Because the common-law right of recaption was universally recognized, it was not uncommon for masters or their agents to pursue fugitive servants and slaves into other colonies, recapture them, and return them to service. The gradual disappearance in the eighteenth century of white indentured servitude meant that the majority of fugitives would be slaves, although some white indentured servants did remain. In 1775, for instance, George Washington offered a reward for two British-born white servants who had fled their contractual obligations. But by the Revolutionary era, it was mainly black slaves who ran. In most instances, masters relied upon this common law of recaption to seize and forcibly return slaves to their plantations.

Recaption, however, had its limits. The beginnings of an international abolition movement in the eighteenth century challenged slavery on moral, ethical, and legal grounds. One such challenge involved James Somerset (also spelled “Somersett”), a free-born African who was kidnapped, reduced to slavery, and sold to Charles Stewart (also spelled “Steurt”), a Scot who made his fortune in the North American colonies. In 1769, Stewart set sail for the British Isles and brought Somerset with him. When they arrived in London, Somerset escaped. Stewart’s agents arrested him, chained him, and put him aboard a ship destined for the West Indies. Abolitionists caught wind of the case and petitioned the King’s Bench for a writ of habeas corpus. Habeas corpus was, by 1772, the standard remedy for testing wrongful detention. It required the jailer (in this case, the captain of the vessel where Somerset languished in chains) to specify by what authority he detained the prisoner. In Somerset’s case (R. v. Knowles, ex parte Somersett) , Charles Stewart argued that Somerset was a slave by the laws of Virginia, and as such the right of recaption allowed him to seize Somerset, detain him, and forcibly remove him from England.
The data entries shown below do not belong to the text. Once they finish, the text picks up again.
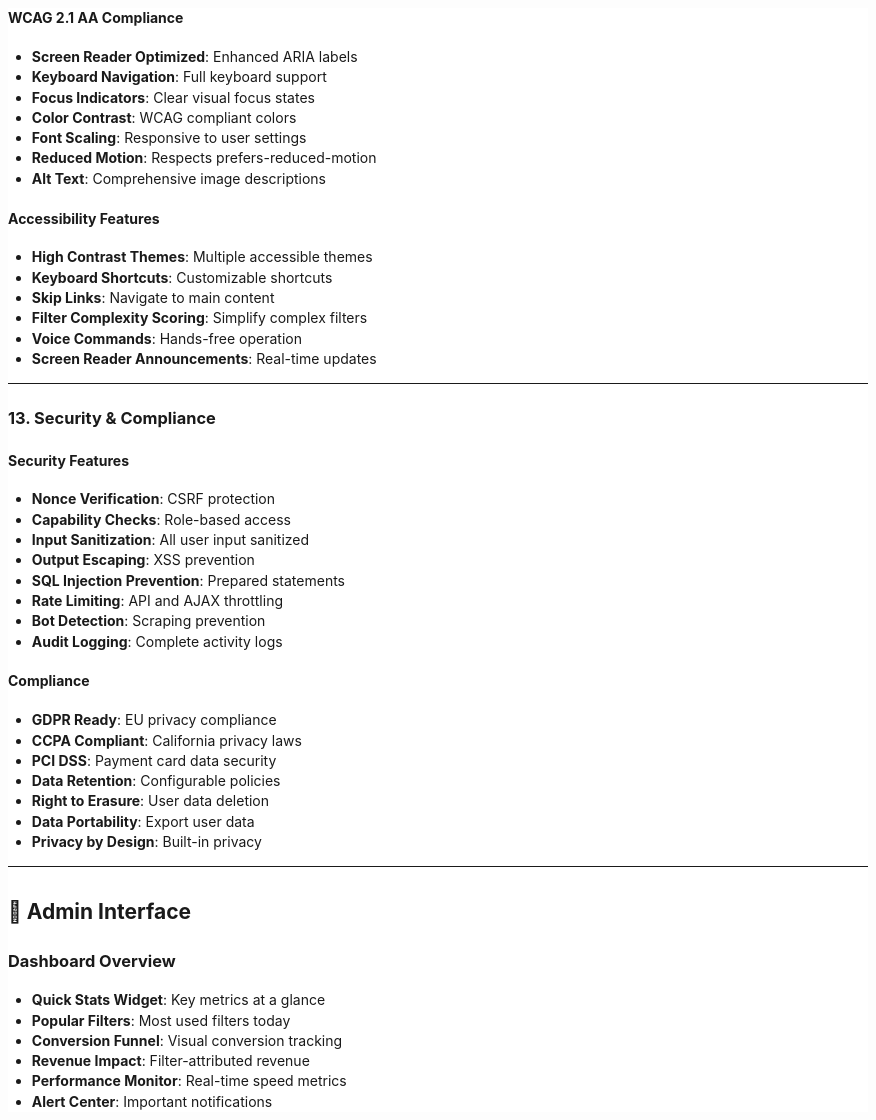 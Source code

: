#### WCAG 2.1 AA Compliance
- **Screen Reader Optimized**: Enhanced ARIA labels
- **Keyboard Navigation**: Full keyboard support
- **Focus Indicators**: Clear visual focus states
- **Color Contrast**: WCAG compliant colors
- **Font Scaling**: Responsive to user settings
- **Reduced Motion**: Respects prefers-reduced-motion
- **Alt Text**: Comprehensive image descriptions

#### Accessibility Features
- **High Contrast Themes**: Multiple accessible themes
- **Keyboard Shortcuts**: Customizable shortcuts
- **Skip Links**: Navigate to main content
- **Filter Complexity Scoring**: Simplify complex filters
- **Voice Commands**: Hands-free operation
- **Screen Reader Announcements**: Real-time updates

---

### 13. **Security & Compliance**

#### Security Features
- **Nonce Verification**: CSRF protection
- **Capability Checks**: Role-based access
- **Input Sanitization**: All user input sanitized
- **Output Escaping**: XSS prevention
- **SQL Injection Prevention**: Prepared statements
- **Rate Limiting**: API and AJAX throttling
- **Bot Detection**: Scraping prevention
- **Audit Logging**: Complete activity logs

#### Compliance
- **GDPR Ready**: EU privacy compliance
- **CCPA Compliant**: California privacy laws
- **PCI DSS**: Payment card data security
- **Data Retention**: Configurable policies
- **Right to Erasure**: User data deletion
- **Data Portability**: Export user data
- **Privacy by Design**: Built-in privacy

---

## 📄 Admin Interface

### Dashboard Overview
- **Quick Stats Widget**: Key metrics at a glance
- **Popular Filters**: Most used filters today
- **Conversion Funnel**: Visual conversion tracking
- **Revenue Impact**: Filter-attributed revenue
- **Performance Monitor**: Real-time speed metrics
- **Alert Center**: Important notifications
William Murray, 1st Earl of Mansfield, who was chief justice of the King’s Bench, disagreed. He released Somerset, declaring that slavery was “so odious, that nothing can be suffered to support it, but positive law.” By “positive law,” Lord Mansfield meant a legislative enactment specifically endorsing slavery. Virginia’s colonial legislature might allow slavery, Lord Mansfield was saying, but those laws extended only so far as Virginia’s borders. The law had no effect in England, and as such Somerset was not being held by any law. Accordingly, he had to be released. The common-law right of recaption, in other words, did not exist in the case of slavery, unless specifically allowed by statute.

The principle of Somerset’s Case (as it came to be known) reverberated across the Atlantic. It was an age of liberty, and colonists from Georgia to Massachusetts were busy debating the precise nature of political freedom and self-government—a debate that, as they well understood in 1772, might lead to war. But slavery was entrenched in the colonies at this time, which created an obvious disjunction between reality and political rhetoric. Nonetheless, nascent abolitionism took hold in several northern colonies. In 1780, Pennsylvania became the first colony to pass a statute for gradual abolition, promising to end all slavery within several generations. Other states, including Virginia, also considered plans for gradual abolition.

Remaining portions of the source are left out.